Occupation:  There was a family tradition that Thomas Sayre was employed by the English mint prior to his emigrating, but there are no records extant to that tradition.

Birth of Daughter:  ABT 1625
Name:  Damaris Sayre
Place:  Leighton Buzzard, Bedford, England

Birth of Child:  1628
Name:  Francis Sayre
Place:  Leighton Buzzard, Bedford, England

Birth of Son:  1633
Name:  Daniel Sayre
Place:  Leighton Buzzard, Bedford, England

Birth of Son:  1635
Name:  Joseph Sayre

Immigration:  BEF 1638
Details:  He immigrated to Lynn, Massachusetts, sometime before 1638, at which point he first appears on the town records as proprietor of 60 acres, his brother Job Sayre also with 60 acres. Lynn was founded in 1629, so it is possible he may have been there earlier than 1638.

Birth of Son:  1637
Name:  Job Sayre
Place:  Lynn, Massachusett

Land Rec:  1639
Details:   Lynn, Massachusetts – listed as proprietor of 60 acres.

Birth of Daughter:  1640
Name:  Mary Sayre

Birth of Daughter:  1642
Name:  ? Sayre

Birth of Daughter:  1653
Name:  Hannah Sayre

Will:  16 SEP 1669
Details:  Will, with original autograph, Office of the Surrogate, Liber I, folio 63.

Death: 23 APR 1670  Southampton, Suffolk, New York

Estate Inventory:  10 JUN 1670
Details:  Liber I, folios 64 and 65 New York Surrogate’s office: “An Inventory of ye Estate of Thomas Sayre, deceased, apprized by us who are hereunto subscribed, and were hereunto appointed as followeth, this 10th day of June, 1670.”

Click here to see parents:  Francis Sayre and Elizabeth Atkins

In 1639, he, along with his brother and six others, undertook to form a new colony on Long Island.
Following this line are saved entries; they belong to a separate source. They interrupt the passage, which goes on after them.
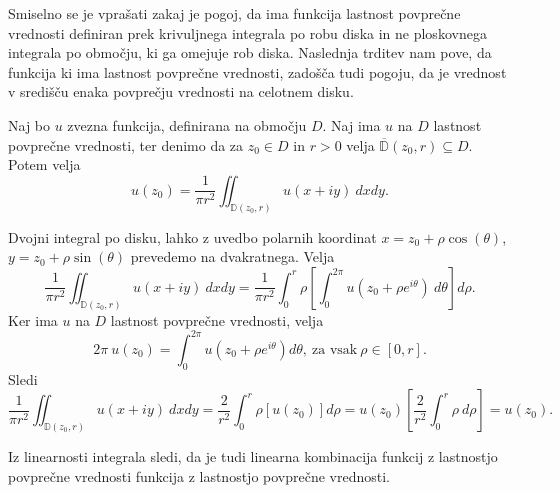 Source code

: \documentclass[mat1, tisk]{fmfdelo}
\begin{document}
    Smiselno se je vprašati zakaj je pogoj, da ima funkcija lastnost povprečne vrednosti definiran prek krivuljnega integrala po robu diska in ne ploskovnega integrala po območju, ki ga omejuje rob diska.
    Naslednja trditev nam pove, da funkcija ki ima lastnost povprečne vrednosti, zadošča tudi pogoju, da je vrednost v središču enaka povprečju vrednosti na celotnem disku.

    \begin{trditev}
        Naj bo $u$ zvezna funkcija, definirana na območju $D$. Naj ima $u$ na $D$ lastnost povprečne vrednosti, ter denimo da za $z_0 \in D$ in $r>0$ velja $\overline{\mathbb{D}}(z_0,r) \subseteq D$. Potem velja
        $$
            u(z_0) = \frac{1}{\pi r^2} \iint_{\mathbb{D}(z_0,r)}{u(x + iy)~dxdy}.
        $$
    \end{trditev}
    \begin{dokaz}
        Dvojni integral po disku, lahko z uvedbo polarnih koordinat $x = z_0 + \rho \cos(\theta)$, $y = z_0 + \rho \sin(\theta)$ prevedemo na dvakratnega. Velja
        $$
        \frac{1}{\pi r^2} \iint_{\mathbb{D}(z_0,r)}{u(x + iy)~dxdy} = \frac{1}{\pi r^2} \int_{0}^{r}{\rho \left[\int_{0}^{2 \pi} u(z_0 + \rho e^{i\theta})~d\theta \right]d\rho}. 
        $$
        Ker ima $u$ na $D$ lastnost povprečne vrednosti, velja
        $$
            2 \pi~u(z_0) = \int_{0}^{2 \pi}{u(z_0 + \rho e^{i \theta}) d\theta},~\text{za vsak}~\rho \in [0, r].
        $$
        Sledi
        $$
        \frac{1}{\pi r^2} \iint_{\mathbb{D}(z_0,r)}{u(x + iy)~dxdy} = \frac{2}{r^2} \int_{0}^{r}{\rho \left[u(z_0)\right]d\rho} = u(z_0) \left[\frac{2}{r^2} \int_{0}^{r}{\rho~d\rho}\right] = u(z_0).
        $$
    \end{dokaz}

    \begin{opomba}
        \label{linlpv}
        Iz linearnosti integrala sledi, da je tudi linearna kombinacija funkcij z lastnostjo povprečne vrednosti funkcija z lastnostjo povprečne vrednosti. 
    \end{opomba}
\end{document}

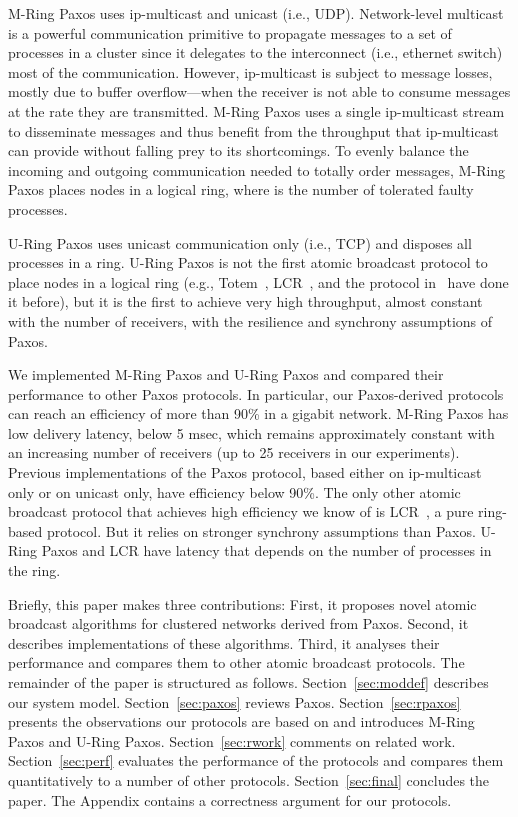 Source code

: \documentclass[final,3p,times,twocolumn,authoryear]{elsarticle}
\begin{document}
M-Ring Paxos uses ip-multicast and unicast (i.e., UDP). Network-level multicast is a powerful communication primitive to propagate messages to a set of processes in a cluster since it delegates to the interconnect (i.e., ethernet switch) most of the communication. 
However, ip-multicast is subject to message losses, mostly due to buffer overflow---when the receiver is not able to consume messages at the rate they are transmitted. 
M-Ring Paxos uses a single ip-multicast stream to disseminate messages and thus benefit from the throughput that ip-multicast can provide without falling prey to its shortcomings. To evenly balance the incoming and outgoing communication needed to totally order messages, M-Ring Paxos places  nodes in a logical ring, where  is the number of tolerated faulty processes.

U-Ring Paxos uses unicast communication only (i.e., TCP) and disposes all processes in a ring. U-Ring Paxos is not the first atomic broadcast protocol to place nodes in a logical ring (e.g., Totem~\cite{amir1995totem}, LCR~\cite{Guerraoui2010}, and the protocol in~\cite{ESU04} have done it before), but it is the first to achieve very high throughput, almost constant with the number of receivers, with the resilience and synchrony assumptions of Paxos.

We implemented M-Ring Paxos and U-Ring Paxos and compared their performance to other Paxos protocols. 
In particular, our Paxos-derived protocols can reach an efficiency of more than 90\% in a gigabit network. 
M-Ring Paxos has low delivery latency, below 5 msec, which remains approximately constant with an increasing number of receivers (up to 25 receivers in our experiments).
Previous implementations of the Paxos protocol, based either on ip-multicast only or on unicast only, have efficiency below 90\%. 
The only other atomic broadcast protocol that achieves high efficiency we know of is LCR~\cite{Guerraoui2010}, a pure ring-based protocol. 
But it relies on stronger synchrony assumptions than Paxos. 
U-Ring Paxos and LCR have latency that depends on the number of processes in the ring.

Briefly, this paper makes three contributions: 
First, it proposes novel atomic broadcast algorithms for clustered networks derived from Paxos. 
Second, it describes implementations of these algorithms. 
Third, it analyses their performance and compares them to other atomic broadcast protocols.
The remainder of the paper is structured as follows.
Section~\ref{sec:moddef} describes our system model.
Section~\ref{sec:paxos} reviews Paxos.
Section~\ref{sec:rpaxos} presents the observations our protocols are based on and introduces
M-Ring Paxos and U-Ring Paxos.
Section~\ref{sec:rwork} comments on related work.
Section~\ref{sec:perf} evaluates the performance of the protocols and
compares them quantitatively to a number of other protocols.
Section~\ref{sec:final} concludes the paper.
The Appendix contains a correctness argument for our protocols.
\end{document}

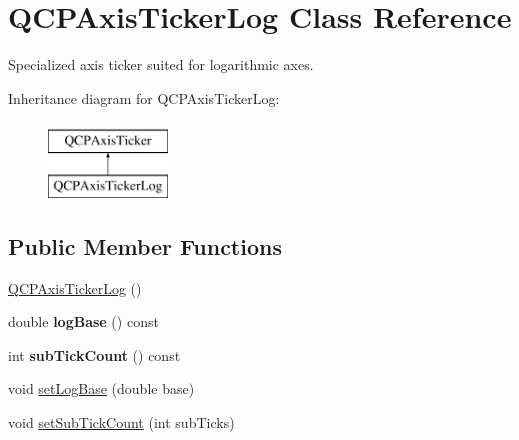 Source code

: \hypertarget{class_q_c_p_axis_ticker_log}{}\section{Q\+C\+P\+Axis\+Ticker\+Log Class Reference}
\label{class_q_c_p_axis_ticker_log}


Specialized axis ticker suited for logarithmic axes.  


Inheritance diagram for Q\+C\+P\+Axis\+Ticker\+Log\+:\begin{figure}[H]
\begin{center}
\leavevmode
\includegraphics[height=2.000000cm]{class_q_c_p_axis_ticker_log}
\end{center}
\end{figure}
\subsection*{Public Member Functions}
\begin{DoxyCompactItemize}
\item 
\mbox{\hyperlink{class_q_c_p_axis_ticker_log_af3cb86ea5eef2023c0b96b5260c4cbdf}{Q\+C\+P\+Axis\+Ticker\+Log}} ()
\item 
\mbox{\label{class_q_c_p_axis_ticker_log_a841a97f2b6850ff1ef3aa73e89d94775}} 
double {\bfseries log\+Base} () const
\item 
\mbox{\label{class_q_c_p_axis_ticker_log_aebe43661977364fc1fd220fa1ae36a10}} 
int {\bfseries sub\+Tick\+Count} () const
\item 
void \mbox{\hyperlink{class_q_c_p_axis_ticker_log_ac6e3b4e03baea3816f898869ab9751ef}{set\+Log\+Base}} (double base)
\item 
void \mbox{\hyperlink{class_q_c_p_axis_ticker_log_ad51989c798c0cfd50936d77aac57c56a}{set\+Sub\+Tick\+Count}} (int sub\+Ticks)
\end{DoxyCompactItemize}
Up to that time, six other colonies had been formed by people leaving Lynn to strike out as pioneers. The small group, which intended to form a colony with eventually twenty families, bought a sloop for £80, with the Sayre brothers contributing £5 each. They signed the boat over to one of their number, David Howe, a sailor, in exchange for his agreeing to use the sloop to convey belongings and people three times a year over the next two years. By May of 1640, they had sailed down Long Island Sound and landed at present day Manhasset, at the head of Cow Bay, or Schout’s Bay, as the Dutch called it.
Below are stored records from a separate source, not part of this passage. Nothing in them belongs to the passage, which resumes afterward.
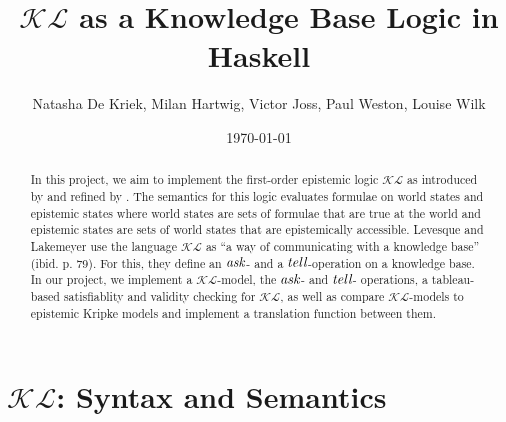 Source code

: \documentclass[12pt,a4paper]{article}
\title{$\mathcal{KL}$ as a Knowledge Base Logic in Haskell}
\author{Natasha De Kriek, Milan Hartwig, Victor Joss, Paul Weston, Louise Wilk}
\date{\today}
\begin{document}
\maketitle

\begin{abstract}
In this project, we aim to implement the first-order epistemic logic $\mathcal{KL}$ as introduced by \textcite{levesque1981} and refined by \textcite{Lokb}. 
The semantics for this logic evaluates formulae on world states and epistemic states where world states are sets of formulae that are true at the world and epistemic states are sets of world states that are epistemically accessible. Levesque and Lakemeyer use the language $\mathcal{KL}$ as ``a way of communicating with a knowledge base'' (ibid. p. 79). For this, they define an $\emph{ask}$- and a $\emph{tell}$-operation on a knowledge base. In our project, we implement a  $\mathcal{KL}$-model, the $\emph{ask}$- and $\emph{tell}$- operations, a tableau-based satisfiablity and validity checking for  $\mathcal{KL}$, as well as compare  $\mathcal{KL}$-models to epistemic Kripke models and implement a translation function between them.
\end{abstract}


\tableofcontents

\clearpage



\section{\texorpdfstring{$\mathcal{KL}$}{KL}: Syntax and Semantics}\label{sec:KLmodel}





















\printbibliography
\end{document}
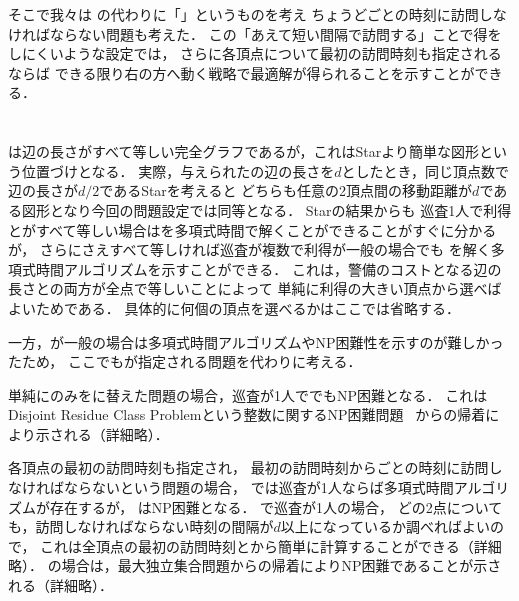 そこで我々は
{\timelimit}の代わりに「{\period}」というものを考え
{\period}ちょうどごとの時刻に訪問しなければならない問題も考えた．
この「あえて短い間隔で訪問する」ことで得をしにくいような設定では，
さらに各頂点について最初の訪問時刻も指定されるならば
できる限り右の方へ動く戦略で最適解が得られることを示すことができる．





\section{\comp}


{\comp}は辺の長さがすべて等しい完全グラフであるが，これはStarより簡単な図形という位置づけとなる．
実際，与えられた{\comp}の辺の長さを$d$としたとき，同じ頂点数で辺の長さが$d/2$であるStarを考えると
どちらも任意の2頂点間の移動距離が$d$である図形となり今回の問題設定では同等となる．
Starの結果から{\comp}も
巡査1人で利得と{\timelimit}がすべて等しい場合は{\optpp}を多項式時間で解くことができることがすぐに分かるが，
さらに{\timelimit}さえすべて等しければ巡査が複数で利得が一般の場合でも
{\optpp}を解く多項式時間アルゴリズムを示すことができる．
%
これは，警備のコストとなる辺の長さと{\timelimit}の両方が全点で等しいことによって
単純に利得の大きい頂点から選べばよいためである．
具体的に何個の頂点を選べるかはここでは省略する．



一方，{\timelimit}が一般の場合は多項式時間アルゴリズムやNP困難性を示すのが難しかったため，
ここでも{\period}が指定される問題を代わりに考える．

単純に{\timelimit}のみを{\period}に替えた問題の場合，巡査が1人で{\decisionpp}でもNP困難となる．
これは
Disjoint Residue Class Problemという整数に関するNP困難問題~\cite{kawamura2015simple}
からの帰着により示される（詳細略）．


各頂点の最初の訪問時刻も指定され，
最初の訪問時刻から{\period}ごとの時刻に訪問しなければならないという問題の場合，
%
\decisionpp では巡査が1人ならば多項式時間アルゴリズムが存在するが，
\optpp はNP困難となる．
%
{\decisionpp}で巡査が1人の場合，
どの2点についても，訪問しなければならない時刻の間隔が$d$以上になっているか調べればよいので，
これは全頂点の最初の訪問時刻と{\period}から簡単に計算することができる（詳細略）．
%
{\optpp}の場合は，最大独立集合問題からの帰着によりNP困難であることが示される（詳細略）．



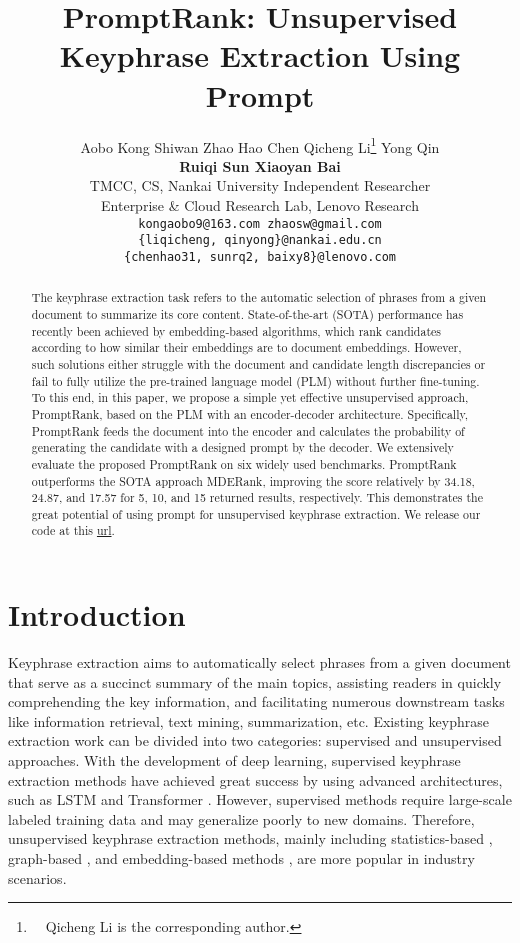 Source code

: \documentclass[11pt]{article}
\title{PromptRank: Unsupervised Keyphrase Extraction Using Prompt}
\author{\quad Aobo Kong \quad Shiwan Zhao \quad Hao Chen \quad Qicheng Li\thanks{~~Qicheng Li is the corresponding author.} \quad Yong Qin\\
\textbf{\quad Ruiqi Sun \quad Xiaoyan Bai}\\
TMCC, CS, Nankai University \quad Independent Researcher\\
Enterprise \& Cloud Research Lab, Lenovo Research \\
\texttt{kongaobo9@163.com \quad zhaosw@gmail.com} \\
\texttt{\{liqicheng, qinyong\}@nankai.edu.cn}\\
\texttt{\{chenhao31, sunrq2, baixy8\}@lenovo.com}\\
}
\begin{document}
\maketitle


  
\begin{abstract}

The keyphrase extraction task refers to the automatic selection of phrases from a given document to summarize its core content. State-of-the-art (SOTA) performance has recently been achieved by embedding-based algorithms, which rank candidates according to how similar their embeddings are to document embeddings. However, such solutions either struggle with the document and candidate length discrepancies or fail to fully utilize the pre-trained language model (PLM) without further fine-tuning. To this end, in this paper, we propose a simple yet effective unsupervised approach, PromptRank, based on the PLM with an encoder-decoder architecture. Specifically, PromptRank feeds the document into the encoder and calculates the probability of generating the candidate with a designed prompt by the decoder. We extensively evaluate the proposed PromptRank on six widely used benchmarks. PromptRank outperforms the SOTA approach MDERank, improving the  score relatively by 34.18, 24.87, and 17.57 for 5, 10, and 15 returned results, respectively. This demonstrates the great potential of using prompt for unsupervised keyphrase extraction. We release our code at this \href{https://github.com/HLT-NLP/PromptRank}{url}.
\end{abstract}

\section{Introduction}
\label{sec: intro}



Keyphrase extraction aims to automatically select phrases from a given document that serve as a succinct summary of the main topics, assisting readers in quickly comprehending the key information, and facilitating numerous downstream tasks like information retrieval, text mining, summarization, etc. Existing keyphrase extraction work can be divided into two categories: supervised and unsupervised approaches. With the development of deep learning, supervised keyphrase extraction methods have achieved great success by using advanced architectures, such as LSTM \cite{alzaidy2019bi, sahrawat2020keyphrase} and Transformer \cite{santosh-etal-2020-sasake, nikzad2021phraseformer, martinc2022tnt}. However, supervised methods require large-scale labeled training data and may generalize poorly to new domains. Therefore, unsupervised keyphrase extraction methods, mainly including statistics-based \cite{10.1007/978-3-319-56608-5_37, CAMPOS2020257}, graph-based \cite{bougouin-etal-2013-topicrank, boudin-2018-unsupervised}, and embedding-based methods \cite{bennani-smires-etal-2018-simple, zhang-etal-2022-mderank}, are more popular in industry scenarios.
\end{document}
    What transpired at this point is recorded by Banta in The Sayre Family, drawing on Howell’s History of Southampton and New York Colonial Documents, vol. II, pp. 144–150. It seems that the pioneer Puritans had little regard for the Dutch rule at New York, and by landing at Schout’s Bay, they sought to challenge it. The land they first set foot on had been sold by the local Indian Sachem to the Dutch, but the intrepid little group paid little heed to the arms of the Prince of Orange that the Dutch had erected on a tree there. Indeed, they tore it down and replaced it with “an unhandsome face…being a criminal offense against his Majesty”, to quote the Commissary, Van Curler, who had been sent out to investigate the report of the Sachem that “some foreign strollers” were building houses on the Dutch land.
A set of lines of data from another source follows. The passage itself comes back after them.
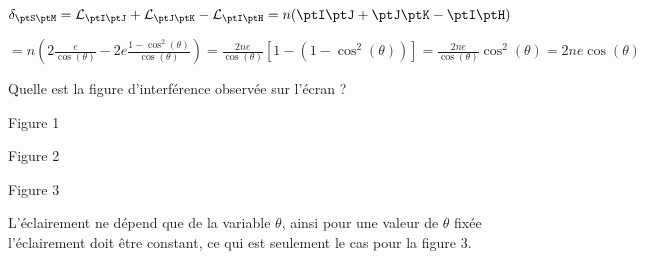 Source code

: 		
\begin{corrige}
	$\delta_{\ptS \ptM}=\mathcal{L}_{\ptI \ptJ}+\mathcal{L}_{\ptJ \ptK}-\mathcal{L}_{\ptI \ptH}=n(\ptI \ptJ+\ptJ \ptK-\ptI \ptH)$

	$= n\left( 2 \frac{e}{\cos(\theta)} - 2e \frac{1-\cos^2(\theta)}{\cos(\theta)} \right) = \frac{2ne}{\cos(\theta)} \left[1-\left(1-\cos^2(\theta)\right)\right]=\frac{2ne}{\cos(\theta)} \cos^2(\theta)=2ne\cos(\theta)$
\end{corrige}
		




\begin{enonce}
	Quelle est la figure d'interférence observée sur l'écran ?
	\begin{listeQCM3Colonnes}
		\item Figure 1
		\item Figure 2
		\item Figure 3
		\end{listeQCM3Colonnes}
\end{enonce}
	
	
\begin{corrige}
		L'éclairement ne dépend que de la variable $\theta$, ainsi pour une valeur de $\theta$ fixée l'éclairement doit être constant, ce qui est seulement le cas pour la figure 3.
\end{corrige}
	

\finEntrainement







\hauteurLargeurCadreReponse		{6mm}{3.5cm}
\initialisationEntrainement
    So on the 13th of May the Council of New Amsterdam ordered Cornelius Van Teinhoven to arrest and bring before them the “strollers and vagabonds” of Schout’s Bay who had insulted them. By the 15th, Van Teinhoven, along with two officers and twenty men, arrived at the scene, finding one small house built and another in progress. Being told by the “vagabonds” that they intended to settle there, and that the arms of the Prince of Orange had been torn down by one who was not then present, six of the men were arrested and taken to Fort Amsterdam. Two men, a woman and a child were left behind to watch over the belongings, and it is most likely that one of these was Thomas Sayre, for the six men were named in the records of the Dutch interrogation at Fort Amsterdam. Job Sayre was one of them, but his brother Thomas was not. The six were discharged the next day, “on condition that they promise to deport forthwith from our territory, and never to return without the Director’s express consent.”

  The small band of Puritan colony founders complied with the Dutch, sailing back out Long Island Sound, around the eastern end, landing at a place about three miles from present day Southampton. They settled and remained for about eight years at a place about three-quarters of a mile from the center of the present day Southampton. In 1648 Thomas Sayre built a house on the town lot apportioned to him, and that house stayed in the family until 1892. When Banta wrote his history of the Sayre family in 1901 the house was still inhabited and believed to be the oldest English house on Long Island.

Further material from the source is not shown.